Rahul Gandhi will play the lead for the United Progressive Alliance (UPA). So, in media terms, the 2014 election campaign will be a straight fight between Narendra Modi and Rahul Gandhi. In reality, it’s nothing of the sort.
Since 1989, it has been obvious that only a coalition can win 272 Lok Sabha seats. The best Indian National Congress (INC) result since 1984 was in 1991, when it won 232 seats, riding the sympathy wave after Sriperumbudur. The best BJP performance was the post-Kargil win of 182 seats under Atal Bihari Vajpayee in 1999. In terms of vote share, which is less important, the INC logged 36.3 per cent of the vote in 1991 and the BJP’s best vote share was 25.6 per cent in 1998 (when it also won 182 seats).
The INC contests more seats, which explains some of the vote-share differential. For reference, the INC holds 206 seats (28.6 per cent vote share) and the BJP holds 116 seats (18.8 per cent) at the moment. It is worth noting that the combined tally of the BJP and the INC has never dropped below 283. Any third front must, therefore, have the external support of one of these parties.
In 1999, the BJP had a war victory, a universally acceptable leader in Mr Vajpayee, a stable top echelon, and George Fernandes’ persuasive abilities to help put together a government. Whatever Mr Modi’s fan base may say, and however loudly they say it, he has a tough task matching that.
For argument’s sake, let’s say the BJP equals its 1998 and 1999 tallies of 182 seats in 2014. Its allies must still cobble together another 90-odd seats. We’ve seen over the past five years how difficult it has been for the INC to manage an alliance needing 66 seats from the other partners.
In the coalition formation game, the INC holds an edge and will probably continue to do so. This is for two reasons. One, it has more money. And two, it has no ideological biases beyond the doctrine of Nehru-Gandhi primacy.
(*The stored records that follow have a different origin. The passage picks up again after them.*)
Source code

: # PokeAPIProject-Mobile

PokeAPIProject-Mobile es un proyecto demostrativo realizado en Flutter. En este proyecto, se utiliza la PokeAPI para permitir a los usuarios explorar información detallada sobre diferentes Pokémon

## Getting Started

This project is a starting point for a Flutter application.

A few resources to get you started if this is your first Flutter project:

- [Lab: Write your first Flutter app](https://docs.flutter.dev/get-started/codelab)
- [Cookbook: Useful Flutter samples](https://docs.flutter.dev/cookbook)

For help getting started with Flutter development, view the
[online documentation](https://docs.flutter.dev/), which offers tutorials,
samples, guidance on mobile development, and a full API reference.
Hence, regional parties, which need minority votes, can ally with the INC and take whatever benefits accrue, without damaging the respective vote bases. The BJP is hobbled in that, for example, the Trinamool, the Left, the Samajwadi Party and the Bahujan Samaj Party are all “impossible” allies. Thus, in West Bengal and Uttar Pradesh, the INC may ally itself with any regional party; the BJP has problems.
The communal angle may also be one reason why erstwhile NDA members, Chandrababu Naidu (Telugu Desam Party), Naveen Patnaik (Biju Janata Dal) and Jayalalithaa (All India Anna Dravida Munnetra Kazhagam) have all distanced themselves. It is, of course, possible that they would give outside support or rejoin the alliance.
In Maharashtra, it’s an open question how the Shiv Sena-BJP alliance will fare after Balasaheb Thackeray’s demise and in the face of competition from the Maharashtra Navnirman Sena, which targets the same vote banks. Other key NDA members are Nitish Kumar (Janata Dal- United, or JDU) and the Shiromani Akali Dal (SAD). In 2009, the JDU won 20 seats across Bihar and Jharkhand (total 54 seats). The SAD holds four.
Odisha has 21 seats, which limits possible BJD contributions. Andhra Pradesh is a mess and it’s anyone’s guess how 2014 will tally. Tamil Nadu tends to be a sweep for one or the other party, and either party might swing for either alliance.
Do the permutations. One thing stands out. Yes, the NDA might form the next government, only if the BJP does a great job building alliances. Nothing in Mr Modi’s track record suggests he’s good at that. If he does indeed spearhead the BJP’s campaign, it will make a positive difference to Bulgari’s branding. But it would probably not improve the BJP’s chances of winning the 2014 elections.